Top of DATA FOR PROCESSING
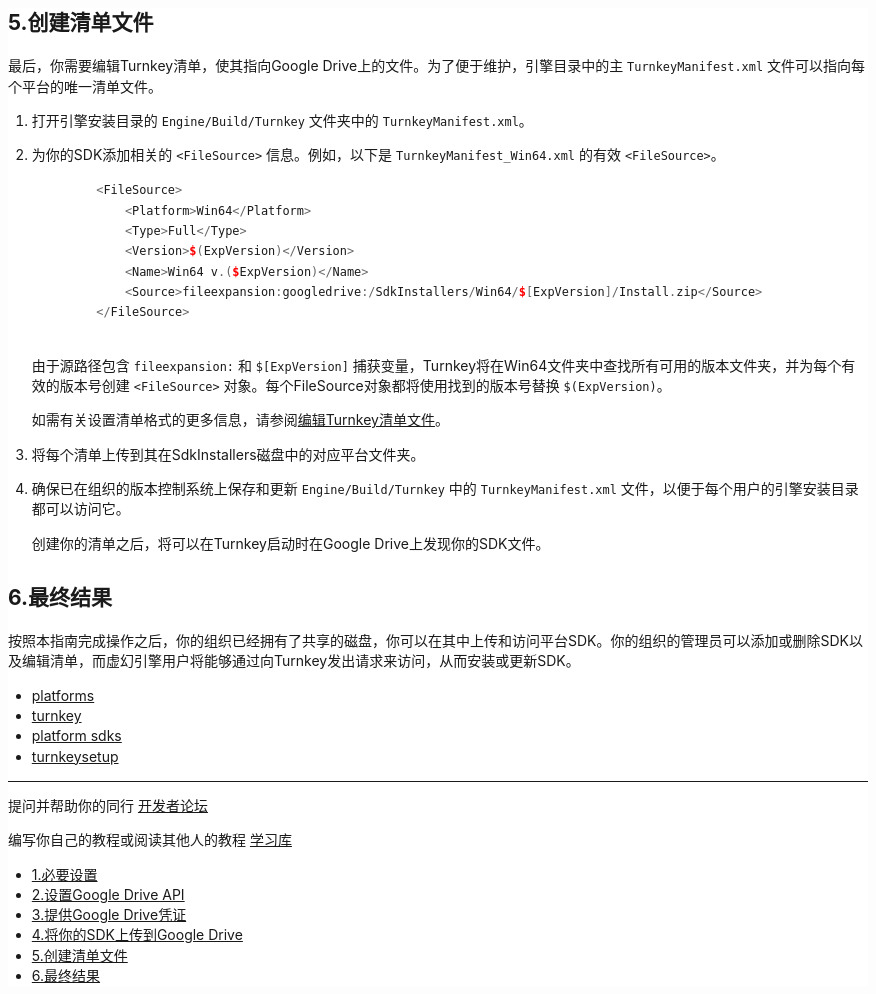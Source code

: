 ## 5.创建清单文件

最后，你需要编辑Turnkey清单，使其指向Google Drive上的文件。为了便于维护，引擎目录中的主 `TurnkeyManifest.xml` 文件可以指向每个平台的唯一清单文件。

1.  打开引擎安装目录的 `Engine/Build/Turnkey` 文件夹中的 `TurnkeyManifest.xml`。
    
2.  为你的SDK添加相关的 `<FileSource>` 信息。例如，以下是 `TurnkeyManifest_Win64.xml` 的有效 `<FileSource>`。
    
    ```cpp
             <FileSource>
                 <Platform>Win64</Platform>
                 <Type>Full</Type>
                 <Version>$(ExpVersion)</Version>
                 <Name>Win64 v.($ExpVersion)</Name>
                 <Source>fileexpansion:googledrive:/SdkInstallers/Win64/$[ExpVersion]/Install.zip</Source>
             </FileSource>
    		
    ```
    
    由于源路径包含 `fileexpansion:` 和 `$[ExpVersion]` 捕获变量，Turnkey将在Win64文件夹中查找所有可用的版本文件夹，并为每个有效的版本号创建 `<FileSource>` 对象。每个FileSource对象都将使用找到的版本号替换 `$(ExpVersion)`。
    
    如需有关设置清单格式的更多信息，请参阅[编辑Turnkey清单文件](/documentation/zh-cn/unreal-engine/setting-up-turnkey-for-your-organization-in-unreal-engine)。
    
3.  将每个清单上传到其在SdkInstallers磁盘中的对应平台文件夹。
    
4.  确保已在组织的版本控制系统上保存和更新 `Engine/Build/Turnkey` 中的 `TurnkeyManifest.xml` 文件，以便于每个用户的引擎安装目录都可以访问它。
    
    创建你的清单之后，将可以在Turnkey启动时在Google Drive上发现你的SDK文件。
    

## 6.最终结果

按照本指南完成操作之后，你的组织已经拥有了共享的磁盘，你可以在其中上传和访问平台SDK。你的组织的管理员可以添加或删除SDK以及编辑清单，而虚幻引擎用户将能够通过向Turnkey发出请求来访问，从而安装或更新SDK。

-   [platforms](https://dev.epicgames.com/community/search?query=platforms)
-   [turnkey](https://dev.epicgames.com/community/search?query=turnkey)
-   [platform sdks](https://dev.epicgames.com/community/search?query=platform%20sdks)
-   [turnkeysetup](https://dev.epicgames.com/community/search?query=turnkeysetup)

* * *

提问并帮助你的同行 [开发者论坛](https://forums.unrealengine.com/categories?tag=unreal-engine)

编写你自己的教程或阅读其他人的教程 [学习库](https://dev.epicgames.com/community/unreal-engine/learning)

-   [1.必要设置](/documentation/zh-cn/unreal-engine/setting-up-google-drive-for-turnkey-for-unreal-engine#1%E5%BF%85%E8%A6%81%E8%AE%BE%E7%BD%AE)
-   [2.设置Google Drive API](/documentation/zh-cn/unreal-engine/setting-up-google-drive-for-turnkey-for-unreal-engine#2%E8%AE%BE%E7%BD%AEgoogledriveapi)
-   [3.提供Google Drive凭证](/documentation/zh-cn/unreal-engine/setting-up-google-drive-for-turnkey-for-unreal-engine#3%E6%8F%90%E4%BE%9Bgoogledrive%E5%87%AD%E8%AF%81)
-   [4.将你的SDK上传到Google Drive](/documentation/zh-cn/unreal-engine/setting-up-google-drive-for-turnkey-for-unreal-engine#4%E5%B0%86%E4%BD%A0%E7%9A%84sdk%E4%B8%8A%E4%BC%A0%E5%88%B0googledrive)
-   [5.创建清单文件](/documentation/zh-cn/unreal-engine/setting-up-google-drive-for-turnkey-for-unreal-engine#5%E5%88%9B%E5%BB%BA%E6%B8%85%E5%8D%95%E6%96%87%E4%BB%B6)
-   [6.最终结果](/documentation/zh-cn/unreal-engine/setting-up-google-drive-for-turnkey-for-unreal-engine#6%E6%9C%80%E7%BB%88%E7%BB%93%E6%9E%9C)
Bottom of DATA FOR PROCESSING
▶ **WHAT IS EXPECTED**
Would you transcribe all of the data exactly, omitting any pictures?

▶ **WRITTEN ANSWER**
Source code

: ## 5.创建清单文件

最后，你需要编辑Turnkey清单，使其指向Google Drive上的文件。为了便于维护，引擎目录中的主 `TurnkeyManifest.xml` 文件可以指向每个平台的唯一清单文件。

1.  打开引擎安装目录的 `Engine/Build/Turnkey` 文件夹中的 `TurnkeyManifest.xml`。
    
2.  为你的SDK添加相关的 `<FileSource>` 信息。例如，以下是 `TurnkeyManifest_Win64.xml` 的有效 `<FileSource>`。
    
    ```cpp
             <FileSource>
                 <Platform>Win64</Platform>
                 <Type>Full</Type>
                 <Version>$(ExpVersion)</Version>
                 <Name>Win64 v.($ExpVersion)</Name>
                 <Source>fileexpansion:googledrive:/SdkInstallers/Win64/$[ExpVersion]/Install.zip</Source>
             </FileSource>
    		
    ```
    
    由于源路径包含 `fileexpansion:` 和 `$[ExpVersion]` 捕获变量，Turnkey将在Win64文件夹中查找所有可用的版本文件夹，并为每个有效的版本号创建 `<FileSource>` 对象。每个FileSource对象都将使用找到的版本号替换 `$(ExpVersion)`。
    
    如需有关设置清单格式的更多信息，请参阅[编辑Turnkey清单文件](/documentation/zh-cn/unreal-engine/setting-up-turnkey-for-your-organization-in-unreal-engine)。
    
3.  将每个清单上传到其在SdkInstallers磁盘中的对应平台文件夹。
    
4.  确保已在组织的版本控制系统上保存和更新 `Engine/Build/Turnkey` 中的 `TurnkeyManifest.xml` 文件，以便于每个用户的引擎安装目录都可以访问它。
    
    创建你的清单之后，将可以在Turnkey启动时在Google Drive上发现你的SDK文件。
    

## 6.最终结果

按照本指南完成操作之后，你的组织已经拥有了共享的磁盘，你可以在其中上传和访问平台SDK。你的组织的管理员可以添加或删除SDK以及编辑清单，而虚幻引擎用户将能够通过向Turnkey发出请求来访问，从而安装或更新SDK。

-   [platforms](https://dev.epicgames.com/community/search?query=platforms)
-   [turnkey](https://dev.epicgames.com/community/search?query=turnkey)
-   [platform sdks](https://dev.epicgames.com/community/search?query=platform%20sdks)
-   [turnkeysetup](https://dev.epicgames.com/community/search?query=turnkeysetup)

* * *

提问并帮助你的同行 [开发者论坛](https://forums.unrealengine.com/categories?tag=unreal-engine)

编写你自己的教程或阅读其他人的教程 [学习库](https://dev.epicgames.com/community/unreal-engine/learning)

-   [1.必要设置](/documentation/zh-cn/unreal-engine/setting-up-google-drive-for-turnkey-for-unreal-engine#1%E5%BF%85%E8%A6%81%E8%AE%BE%E7%BD%AE)
-   [2.设置Google Drive API](/documentation/zh-cn/unreal-engine/setting-up-google-drive-for-turnkey-for-unreal-engine#2%E8%AE%BE%E7%BD%AEgoogledriveapi)
-   [3.提供Google Drive凭证](/documentation/zh-cn/unreal-engine/setting-up-google-drive-for-turnkey-for-unreal-engine#3%E6%8F%90%E4%BE%9Bgoogledrive%E5%87%AD%E8%AF%81)
-   [4.将你的SDK上传到Google Drive](/documentation/zh-cn/unreal-engine/setting-up-google-drive-for-turnkey-for-unreal-engine#4%E5%B0%86%E4%BD%A0%E7%9A%84sdk%E4%B8%8A%E4%BC%A0%E5%88%B0googledrive)
-   [5.创建清单文件](/documentation/zh-cn/unreal-engine/setting-up-google-drive-for-turnkey-for-unreal-engine#5%E5%88%9B%E5%BB%BA%E6%B8%85%E5%8D%95%E6%96%87%E4%BB%B6)
-   [6.最终结果](/documentation/zh-cn/unreal-engine/setting-up-google-drive-for-turnkey-for-unreal-engine#6%E6%9C%80%E7%BB%88%E7%BB%93%E6%9E%9C)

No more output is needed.